» AIM OF THE TASK: Your answer should consist of the lines in the data below that contain "mrsi".

» Plain-text document sources:
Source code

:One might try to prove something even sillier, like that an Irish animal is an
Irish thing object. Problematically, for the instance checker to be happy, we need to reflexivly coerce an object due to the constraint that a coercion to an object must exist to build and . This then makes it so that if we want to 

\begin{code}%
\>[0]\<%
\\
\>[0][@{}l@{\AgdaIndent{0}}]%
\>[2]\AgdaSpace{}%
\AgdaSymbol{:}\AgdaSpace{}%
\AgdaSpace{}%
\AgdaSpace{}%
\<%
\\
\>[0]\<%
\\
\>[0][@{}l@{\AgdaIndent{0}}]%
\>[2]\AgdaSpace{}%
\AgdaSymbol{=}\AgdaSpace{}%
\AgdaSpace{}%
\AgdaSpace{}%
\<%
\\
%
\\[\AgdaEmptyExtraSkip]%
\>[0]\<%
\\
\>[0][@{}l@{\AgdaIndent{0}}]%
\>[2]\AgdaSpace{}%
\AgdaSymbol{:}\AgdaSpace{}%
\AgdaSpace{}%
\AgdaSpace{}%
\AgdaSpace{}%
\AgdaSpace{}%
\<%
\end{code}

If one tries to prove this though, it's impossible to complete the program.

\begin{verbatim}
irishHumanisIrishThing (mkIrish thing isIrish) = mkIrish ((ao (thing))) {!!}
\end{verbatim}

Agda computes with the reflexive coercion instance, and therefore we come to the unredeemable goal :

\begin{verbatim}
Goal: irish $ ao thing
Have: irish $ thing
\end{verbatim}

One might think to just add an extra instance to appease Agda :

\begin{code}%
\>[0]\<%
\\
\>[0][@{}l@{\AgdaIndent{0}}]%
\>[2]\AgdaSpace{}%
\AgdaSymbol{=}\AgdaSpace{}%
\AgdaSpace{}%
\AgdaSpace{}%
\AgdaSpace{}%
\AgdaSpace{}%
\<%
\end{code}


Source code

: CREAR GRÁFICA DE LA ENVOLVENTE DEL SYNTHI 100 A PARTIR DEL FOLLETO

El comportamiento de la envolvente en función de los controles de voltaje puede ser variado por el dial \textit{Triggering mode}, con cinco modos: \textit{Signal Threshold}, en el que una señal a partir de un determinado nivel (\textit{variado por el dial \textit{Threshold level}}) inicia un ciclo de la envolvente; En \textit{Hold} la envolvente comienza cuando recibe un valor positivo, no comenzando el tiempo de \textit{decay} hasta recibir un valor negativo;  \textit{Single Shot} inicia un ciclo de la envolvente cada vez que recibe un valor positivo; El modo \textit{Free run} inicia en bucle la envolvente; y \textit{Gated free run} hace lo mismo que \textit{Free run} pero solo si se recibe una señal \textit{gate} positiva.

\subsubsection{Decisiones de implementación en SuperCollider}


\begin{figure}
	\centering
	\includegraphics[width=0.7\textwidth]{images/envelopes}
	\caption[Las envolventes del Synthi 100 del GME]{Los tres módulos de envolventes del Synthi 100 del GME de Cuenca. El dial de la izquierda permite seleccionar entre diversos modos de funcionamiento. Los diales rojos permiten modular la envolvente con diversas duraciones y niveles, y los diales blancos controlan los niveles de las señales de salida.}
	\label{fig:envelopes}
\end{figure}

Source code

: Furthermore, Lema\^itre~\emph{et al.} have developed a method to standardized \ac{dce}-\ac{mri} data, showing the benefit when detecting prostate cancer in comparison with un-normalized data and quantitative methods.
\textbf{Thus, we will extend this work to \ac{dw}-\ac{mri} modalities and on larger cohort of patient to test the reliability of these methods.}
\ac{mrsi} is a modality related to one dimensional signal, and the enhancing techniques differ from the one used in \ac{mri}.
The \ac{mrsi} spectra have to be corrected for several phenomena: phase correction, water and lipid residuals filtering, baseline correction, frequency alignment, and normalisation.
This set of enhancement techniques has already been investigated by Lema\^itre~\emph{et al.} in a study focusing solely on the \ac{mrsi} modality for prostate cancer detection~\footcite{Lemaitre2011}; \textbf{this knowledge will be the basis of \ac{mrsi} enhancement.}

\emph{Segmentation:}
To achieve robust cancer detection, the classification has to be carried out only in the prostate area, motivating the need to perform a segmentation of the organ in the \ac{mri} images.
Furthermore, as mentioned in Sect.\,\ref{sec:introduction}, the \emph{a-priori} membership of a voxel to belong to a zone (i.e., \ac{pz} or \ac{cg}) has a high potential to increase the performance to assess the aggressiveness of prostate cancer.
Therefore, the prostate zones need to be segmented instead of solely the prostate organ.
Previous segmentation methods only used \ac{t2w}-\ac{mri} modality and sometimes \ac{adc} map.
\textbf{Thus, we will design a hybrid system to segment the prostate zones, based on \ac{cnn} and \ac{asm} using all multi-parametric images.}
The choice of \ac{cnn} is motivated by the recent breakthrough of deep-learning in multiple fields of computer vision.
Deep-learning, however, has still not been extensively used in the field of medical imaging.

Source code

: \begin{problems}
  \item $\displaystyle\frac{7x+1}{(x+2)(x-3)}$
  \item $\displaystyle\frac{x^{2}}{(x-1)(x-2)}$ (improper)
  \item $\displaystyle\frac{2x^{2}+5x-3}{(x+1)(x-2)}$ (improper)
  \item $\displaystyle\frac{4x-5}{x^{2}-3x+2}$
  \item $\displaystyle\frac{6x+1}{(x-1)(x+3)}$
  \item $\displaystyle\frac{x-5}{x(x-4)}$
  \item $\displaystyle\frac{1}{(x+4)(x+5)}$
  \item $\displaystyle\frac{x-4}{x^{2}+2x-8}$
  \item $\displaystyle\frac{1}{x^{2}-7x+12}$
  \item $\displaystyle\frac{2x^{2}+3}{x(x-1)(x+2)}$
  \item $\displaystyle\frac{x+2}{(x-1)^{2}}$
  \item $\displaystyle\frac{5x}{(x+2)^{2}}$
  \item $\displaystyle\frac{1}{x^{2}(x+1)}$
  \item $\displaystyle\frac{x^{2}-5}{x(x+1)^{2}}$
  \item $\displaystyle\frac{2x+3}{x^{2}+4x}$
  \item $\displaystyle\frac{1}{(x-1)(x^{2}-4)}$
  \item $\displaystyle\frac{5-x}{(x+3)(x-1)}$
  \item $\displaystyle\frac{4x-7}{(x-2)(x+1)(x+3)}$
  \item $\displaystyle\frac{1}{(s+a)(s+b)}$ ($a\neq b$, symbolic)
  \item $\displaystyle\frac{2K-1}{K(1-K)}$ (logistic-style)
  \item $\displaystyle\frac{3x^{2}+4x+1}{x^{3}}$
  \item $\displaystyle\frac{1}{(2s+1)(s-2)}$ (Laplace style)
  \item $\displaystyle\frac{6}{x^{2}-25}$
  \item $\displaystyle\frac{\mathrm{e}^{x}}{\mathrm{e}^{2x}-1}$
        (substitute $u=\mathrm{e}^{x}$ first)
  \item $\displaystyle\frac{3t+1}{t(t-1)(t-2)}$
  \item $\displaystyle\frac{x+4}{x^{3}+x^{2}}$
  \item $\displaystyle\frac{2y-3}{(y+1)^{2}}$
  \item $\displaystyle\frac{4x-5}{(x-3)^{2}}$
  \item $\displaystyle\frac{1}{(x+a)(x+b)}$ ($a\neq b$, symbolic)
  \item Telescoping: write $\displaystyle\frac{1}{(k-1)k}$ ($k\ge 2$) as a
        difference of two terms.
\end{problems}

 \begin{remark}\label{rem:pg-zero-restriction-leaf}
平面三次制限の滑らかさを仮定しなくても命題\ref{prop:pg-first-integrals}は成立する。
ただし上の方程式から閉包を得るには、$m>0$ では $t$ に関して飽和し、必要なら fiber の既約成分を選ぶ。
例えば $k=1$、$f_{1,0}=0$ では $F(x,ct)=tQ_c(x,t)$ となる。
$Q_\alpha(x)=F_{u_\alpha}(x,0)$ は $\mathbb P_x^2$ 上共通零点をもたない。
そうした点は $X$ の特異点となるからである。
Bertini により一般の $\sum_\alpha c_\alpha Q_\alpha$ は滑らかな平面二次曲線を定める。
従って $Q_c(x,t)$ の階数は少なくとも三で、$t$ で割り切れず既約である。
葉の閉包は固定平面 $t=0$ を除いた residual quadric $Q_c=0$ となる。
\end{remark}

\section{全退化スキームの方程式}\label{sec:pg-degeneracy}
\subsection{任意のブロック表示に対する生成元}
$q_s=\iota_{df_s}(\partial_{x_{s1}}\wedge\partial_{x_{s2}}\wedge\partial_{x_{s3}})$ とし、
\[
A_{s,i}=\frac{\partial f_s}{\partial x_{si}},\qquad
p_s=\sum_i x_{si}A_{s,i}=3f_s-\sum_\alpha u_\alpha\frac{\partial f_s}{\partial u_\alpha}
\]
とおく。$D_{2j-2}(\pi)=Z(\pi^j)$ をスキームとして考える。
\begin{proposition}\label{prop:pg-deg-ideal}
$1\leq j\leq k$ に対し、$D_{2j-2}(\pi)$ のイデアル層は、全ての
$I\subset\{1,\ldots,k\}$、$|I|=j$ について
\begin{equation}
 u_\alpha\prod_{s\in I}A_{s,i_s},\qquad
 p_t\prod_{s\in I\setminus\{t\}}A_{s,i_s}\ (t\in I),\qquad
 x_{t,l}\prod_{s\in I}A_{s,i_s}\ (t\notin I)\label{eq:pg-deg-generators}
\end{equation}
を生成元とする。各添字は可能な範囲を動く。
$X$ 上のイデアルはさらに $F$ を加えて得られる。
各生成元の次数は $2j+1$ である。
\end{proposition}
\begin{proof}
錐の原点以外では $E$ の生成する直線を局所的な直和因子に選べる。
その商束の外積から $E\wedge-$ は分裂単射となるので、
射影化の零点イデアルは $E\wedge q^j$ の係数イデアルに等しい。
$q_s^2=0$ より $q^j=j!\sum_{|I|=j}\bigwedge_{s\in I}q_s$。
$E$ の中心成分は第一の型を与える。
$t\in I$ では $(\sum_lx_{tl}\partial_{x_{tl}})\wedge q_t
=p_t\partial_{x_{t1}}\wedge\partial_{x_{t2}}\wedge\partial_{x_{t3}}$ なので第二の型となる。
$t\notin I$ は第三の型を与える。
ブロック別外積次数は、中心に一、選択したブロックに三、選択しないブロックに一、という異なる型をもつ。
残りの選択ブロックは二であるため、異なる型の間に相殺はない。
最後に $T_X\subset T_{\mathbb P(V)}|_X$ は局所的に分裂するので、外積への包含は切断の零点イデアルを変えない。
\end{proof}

» SOLUTION TO THIS EXERCISE:
\ac{mrsi} is a modality related to one dimensional signal, and the enhancing techniques differ from the one used in \ac{mri}.
The \ac{mrsi} spectra have to be corrected for several phenomena: phase correction, water and lipid residuals filtering, baseline correction, frequency alignment, and normalisation.
This set of enhancement techniques has already been investigated by Lema\^itre~\emph{et al.} in a study focusing solely on the \ac{mrsi} modality for prostate cancer detection~\footcite{Lemaitre2011}; \textbf{this knowledge will be the basis of \ac{mrsi} enhancement.}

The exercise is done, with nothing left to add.